Diathermy artifacts: This can cause difficulty because the lesion may not be diagnosable if the artifact is too severe. In addition, the stringing artifact of nuclei can make the nuclei hyperchromatic and larger, resulting in misinterpretation as an adenoma (Fig. 20-30). When the changes are marked, interpretation should be avoided with a comment like “marked cautery artifacts preclude proper classification of the polyp.” If the diathermy changes are mild, the best interpretation is given, and one may suggest in the report that the diagnosis is difficult because of changes induced by the diathermy.

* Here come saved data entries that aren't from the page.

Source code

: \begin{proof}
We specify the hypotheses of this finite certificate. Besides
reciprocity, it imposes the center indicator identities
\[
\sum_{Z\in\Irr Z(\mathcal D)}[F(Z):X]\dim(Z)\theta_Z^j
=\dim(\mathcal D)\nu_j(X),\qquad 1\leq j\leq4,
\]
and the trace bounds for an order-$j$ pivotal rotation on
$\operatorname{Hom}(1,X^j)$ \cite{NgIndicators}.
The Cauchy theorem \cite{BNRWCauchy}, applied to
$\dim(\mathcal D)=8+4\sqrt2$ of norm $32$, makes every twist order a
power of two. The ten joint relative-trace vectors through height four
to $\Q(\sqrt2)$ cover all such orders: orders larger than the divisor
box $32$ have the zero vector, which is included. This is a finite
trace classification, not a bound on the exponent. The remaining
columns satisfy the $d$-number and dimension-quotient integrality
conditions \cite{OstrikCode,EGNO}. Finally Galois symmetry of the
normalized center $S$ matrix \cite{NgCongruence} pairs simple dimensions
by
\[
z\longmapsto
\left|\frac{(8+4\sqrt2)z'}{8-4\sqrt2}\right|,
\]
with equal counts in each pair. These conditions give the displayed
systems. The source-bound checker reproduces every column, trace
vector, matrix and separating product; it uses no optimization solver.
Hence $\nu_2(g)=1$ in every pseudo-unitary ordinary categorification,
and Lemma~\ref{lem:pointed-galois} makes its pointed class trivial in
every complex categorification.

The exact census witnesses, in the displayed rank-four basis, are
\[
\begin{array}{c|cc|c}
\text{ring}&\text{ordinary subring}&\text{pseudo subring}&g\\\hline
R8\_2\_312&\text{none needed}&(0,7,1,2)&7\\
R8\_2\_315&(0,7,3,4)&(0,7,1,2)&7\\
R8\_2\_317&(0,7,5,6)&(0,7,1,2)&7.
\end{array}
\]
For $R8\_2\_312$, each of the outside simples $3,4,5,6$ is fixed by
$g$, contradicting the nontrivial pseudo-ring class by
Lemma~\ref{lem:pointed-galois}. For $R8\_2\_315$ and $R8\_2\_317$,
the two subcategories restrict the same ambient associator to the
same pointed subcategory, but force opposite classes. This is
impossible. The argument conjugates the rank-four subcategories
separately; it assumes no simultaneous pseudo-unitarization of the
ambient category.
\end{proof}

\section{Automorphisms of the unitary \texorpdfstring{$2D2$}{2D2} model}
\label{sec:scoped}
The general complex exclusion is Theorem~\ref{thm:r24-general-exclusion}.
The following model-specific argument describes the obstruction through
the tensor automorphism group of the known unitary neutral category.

Table 20-6 Comparison of Key Histologic Features Between Various Types of Serrated Polyps

							NUCLEAR FEATURE
TYPE OF SERRATED POLYP		GROWTH PATTERN	SIZE	SHAPE OF CRYPTS	SERRATIONS	CELL TYPES	NUCLEAR SHAPE AND CHROMATIN	MITOSIS AND CEL PROLIFERATION	DYSPLASIA
1) Hyperplastic polyps
	MVHP	Sessile	<5 mm	Carrot shaped, straight	Present, most prominent near the top half	Microvesicular mucin-containing cells with interspersed goblet cells	Oval	Basal one-third, symmetric	None
	GCHP	Sessile	<5 mm	Carrot shaped, straight	Minimal near the surface or absent	Predominantly goblet cells	Oval	Basal one-third, symmetric	None
	MPHP	Sessile	<5 mm	Carrot shaped, straight	Present same as MVHP	Cells with no mucin	Oval	Basal one-third, symmetric	None
2) SSP		Sessile	>5 mm	Basal dilatation with flask or boot shaped, inverted “T” or “l” shaped crypts	Present, more toward the base in the dilated crypts	Microvesicular mucin-containing cells with interspersed goblet cells	Oval	Basal two-third, asymmetric distribution of proliferative zone, and abnormal maturation of cells at the base	None
3) SSP with dysplasia Serrated dysplasia Adenomatous dysplasia		Same as SSP	Same as SSP	Same as SSP	Same as SSP	Same as SSP or eosinophilic Same as conventional adenoma	Pencillate Oval to round, larger, hyperchromatic	Involving the entire crypt, including the surface in the dysplastic areas	Present
4) TSA		Villiform	>1 cm	Ectopic crypt formation	Present throughout the crypts with some heterogeneity	Eosinophilic cells with fewer goblet cells	Pencillate	Basal half or two-third of the crypts, including the ectopic crypts	Present
MVHP, microvesicular hyperplastic polyp; GCHP, goblet cell rich hyperplastic polyp; MPHP, mucin poor hyperplastic polyp; SSP, sessile serrated polyp; TSA, traditional serrated polyp.

Figure 20-29. Possible unclassified polyps. A: Serrated polyp with irregular architecture that does not readily classify easily as either a hyperplastic polyp or SSP. B: Serrated polyp with the architecture of a juvenile/inflammatory type polyp but otherwise entirely serrated and nondysplastic. C: Serrations can be seen very prominently in crypts covered with granulation tissue in inflammatory cap-like polyps shown here at low magnification and detail (D). While it is easy to call it an inflammatory polyp, which it may well be, the enhanced orderly serrations are unusual in inflammatory polyps. If interpreted as an inflammatory polyp, possible precipitating factors (IBD, NSAIDs, juvenile polyps) need to be considered.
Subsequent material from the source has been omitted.